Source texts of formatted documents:
/---
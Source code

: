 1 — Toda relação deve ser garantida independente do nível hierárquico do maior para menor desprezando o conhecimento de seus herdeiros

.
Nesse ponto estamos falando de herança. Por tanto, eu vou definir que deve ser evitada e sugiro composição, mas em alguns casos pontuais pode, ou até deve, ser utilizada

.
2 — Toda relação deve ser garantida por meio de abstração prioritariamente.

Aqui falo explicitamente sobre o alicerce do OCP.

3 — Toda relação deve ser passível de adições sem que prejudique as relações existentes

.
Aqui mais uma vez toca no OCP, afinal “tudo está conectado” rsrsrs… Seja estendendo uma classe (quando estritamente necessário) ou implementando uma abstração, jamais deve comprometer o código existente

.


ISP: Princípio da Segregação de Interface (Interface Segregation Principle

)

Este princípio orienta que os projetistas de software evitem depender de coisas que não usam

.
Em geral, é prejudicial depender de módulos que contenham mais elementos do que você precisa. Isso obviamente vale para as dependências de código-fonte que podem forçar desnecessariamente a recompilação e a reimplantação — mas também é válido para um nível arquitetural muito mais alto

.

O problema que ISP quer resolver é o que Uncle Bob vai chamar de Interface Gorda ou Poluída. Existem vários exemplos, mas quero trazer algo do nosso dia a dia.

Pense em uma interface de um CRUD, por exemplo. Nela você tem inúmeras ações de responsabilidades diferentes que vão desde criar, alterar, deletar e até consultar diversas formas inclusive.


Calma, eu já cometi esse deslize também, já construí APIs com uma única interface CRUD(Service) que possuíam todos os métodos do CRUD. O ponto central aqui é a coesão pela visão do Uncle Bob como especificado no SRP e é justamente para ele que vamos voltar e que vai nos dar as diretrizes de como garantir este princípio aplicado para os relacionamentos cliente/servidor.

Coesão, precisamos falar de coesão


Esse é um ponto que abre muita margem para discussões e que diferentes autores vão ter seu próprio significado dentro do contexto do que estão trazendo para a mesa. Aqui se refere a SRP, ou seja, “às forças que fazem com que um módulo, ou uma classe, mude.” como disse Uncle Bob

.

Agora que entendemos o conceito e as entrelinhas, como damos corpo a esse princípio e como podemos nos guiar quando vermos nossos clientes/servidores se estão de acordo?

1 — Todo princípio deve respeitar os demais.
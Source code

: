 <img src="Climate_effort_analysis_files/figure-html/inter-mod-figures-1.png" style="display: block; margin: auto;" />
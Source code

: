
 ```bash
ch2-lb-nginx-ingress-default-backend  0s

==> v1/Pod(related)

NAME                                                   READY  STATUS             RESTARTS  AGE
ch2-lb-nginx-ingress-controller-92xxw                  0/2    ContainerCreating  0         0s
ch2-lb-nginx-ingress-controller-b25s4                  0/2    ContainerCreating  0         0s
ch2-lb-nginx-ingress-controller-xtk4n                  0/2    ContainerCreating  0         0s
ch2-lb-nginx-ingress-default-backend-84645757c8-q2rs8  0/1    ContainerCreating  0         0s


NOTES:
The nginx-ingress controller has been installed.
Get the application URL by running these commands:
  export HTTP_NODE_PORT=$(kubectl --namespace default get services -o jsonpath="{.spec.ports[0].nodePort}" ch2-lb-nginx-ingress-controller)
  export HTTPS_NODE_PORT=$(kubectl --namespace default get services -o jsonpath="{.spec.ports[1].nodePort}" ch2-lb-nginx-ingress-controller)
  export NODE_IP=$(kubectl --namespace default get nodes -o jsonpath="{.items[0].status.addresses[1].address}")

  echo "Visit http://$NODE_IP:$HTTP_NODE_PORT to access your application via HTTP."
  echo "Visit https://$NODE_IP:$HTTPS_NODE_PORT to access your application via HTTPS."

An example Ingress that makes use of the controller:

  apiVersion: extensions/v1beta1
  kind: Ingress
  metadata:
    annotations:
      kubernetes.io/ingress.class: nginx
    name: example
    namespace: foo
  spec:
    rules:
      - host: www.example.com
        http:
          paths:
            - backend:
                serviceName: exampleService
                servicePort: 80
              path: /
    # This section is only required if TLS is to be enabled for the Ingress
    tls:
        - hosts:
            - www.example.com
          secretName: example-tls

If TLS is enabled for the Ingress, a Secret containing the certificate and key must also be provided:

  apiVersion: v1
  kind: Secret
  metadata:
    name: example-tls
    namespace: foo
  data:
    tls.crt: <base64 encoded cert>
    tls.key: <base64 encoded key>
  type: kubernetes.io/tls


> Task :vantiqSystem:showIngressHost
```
\---
To do — Transcribe the records above exactly as they appear.

Solution to this problem —
Source code

: 1 — Toda relação deve ser garantida independente do nível hierárquico do maior para menor desprezando o conhecimento de seus herdeiros

.
Nesse ponto estamos falando de herança. Por tanto, eu vou definir que deve ser evitada e sugiro composição, mas em alguns casos pontuais pode, ou até deve, ser utilizada

.
2 — Toda relação deve ser garantida por meio de abstração prioritariamente.

Aqui falo explicitamente sobre o alicerce do OCP.

3 — Toda relação deve ser passível de adições sem que prejudique as relações existentes

.
Aqui mais uma vez toca no OCP, afinal “tudo está conectado” rsrsrs… Seja estendendo uma classe (quando estritamente necessário) ou implementando uma abstração, jamais deve comprometer o código existente

.


ISP: Princípio da Segregação de Interface (Interface Segregation Principle

)

Este princípio orienta que os projetistas de software evitem depender de coisas que não usam

.
Em geral, é prejudicial depender de módulos que contenham mais elementos do que você precisa. Isso obviamente vale para as dependências de código-fonte que podem forçar desnecessariamente a recompilação e a reimplantação — mas também é válido para um nível arquitetural muito mais alto

.

O problema que ISP quer resolver é o que Uncle Bob vai chamar de Interface Gorda ou Poluída. Existem vários exemplos, mas quero trazer algo do nosso dia a dia.

Pense em uma interface de um CRUD, por exemplo. Nela você tem inúmeras ações de responsabilidades diferentes que vão desde criar, alterar, deletar e até consultar diversas formas inclusive.


Calma, eu já cometi esse deslize também, já construí APIs com uma única interface CRUD(Service) que possuíam todos os métodos do CRUD. O ponto central aqui é a coesão pela visão do Uncle Bob como especificado no SRP e é justamente para ele que vamos voltar e que vai nos dar as diretrizes de como garantir este princípio aplicado para os relacionamentos cliente/servidor.

Coesão, precisamos falar de coesão


Esse é um ponto que abre muita margem para discussões e que diferentes autores vão ter seu próprio significado dentro do contexto do que estão trazendo para a mesa. Aqui se refere a SRP, ou seja, “às forças que fazem com que um módulo, ou uma classe, mude.” como disse Uncle Bob

.

Agora que entendemos o conceito e as entrelinhas, como damos corpo a esse princípio e como podemos nos guiar quando vermos nossos clientes/servidores se estão de acordo?

1 — Todo princípio deve respeitar os demais.
Source code

: <img src="Climate_effort_analysis_files/figure-html/inter-mod-figures-1.png" style="display: block; margin: auto;" />
Source code

:
 ```bash
ch2-lb-nginx-ingress-default-backend  0s

==> v1/Pod(related)

NAME                                                   READY  STATUS             RESTARTS  AGE
ch2-lb-nginx-ingress-controller-92xxw                  0/2    ContainerCreating  0         0s
ch2-lb-nginx-ingress-controller-b25s4                  0/2    ContainerCreating  0         0s
ch2-lb-nginx-ingress-controller-xtk4n                  0/2    ContainerCreating  0         0s
ch2-lb-nginx-ingress-default-backend-84645757c8-q2rs8  0/1    ContainerCreating  0         0s


NOTES:
The nginx-ingress controller has been installed.
Get the application URL by running these commands:
  export HTTP_NODE_PORT=$(kubectl --namespace default get services -o jsonpath="{.spec.ports[0].nodePort}" ch2-lb-nginx-ingress-controller)
  export HTTPS_NODE_PORT=$(kubectl --namespace default get services -o jsonpath="{.spec.ports[1].nodePort}" ch2-lb-nginx-ingress-controller)
  export NODE_IP=$(kubectl --namespace default get nodes -o jsonpath="{.items[0].status.addresses[1].address}")

  echo "Visit http://$NODE_IP:$HTTP_NODE_PORT to access your application via HTTP."
  echo "Visit https://$NODE_IP:$HTTPS_NODE_PORT to access your application via HTTPS."

An example Ingress that makes use of the controller:

  apiVersion: extensions/v1beta1
  kind: Ingress
  metadata:
    annotations:
      kubernetes.io/ingress.class: nginx
    name: example
    namespace: foo
  spec:
    rules:
      - host: www.example.com
        http:
          paths:
            - backend:
                serviceName: exampleService
                servicePort: 80
              path: /
    # This section is only required if TLS is to be enabled for the Ingress
    tls:
        - hosts:
            - www.example.com
          secretName: example-tls

If TLS is enabled for the Ingress, a Secret containing the certificate and key must also be provided:

  apiVersion: v1
  kind: Secret
  metadata:
    name: example-tls
    namespace: foo
  data:
    tls.crt: <base64 encoded cert>
    tls.key: <base64 encoded key>
  type: kubernetes.io/tls


> Task :vantiqSystem:showIngressHost
```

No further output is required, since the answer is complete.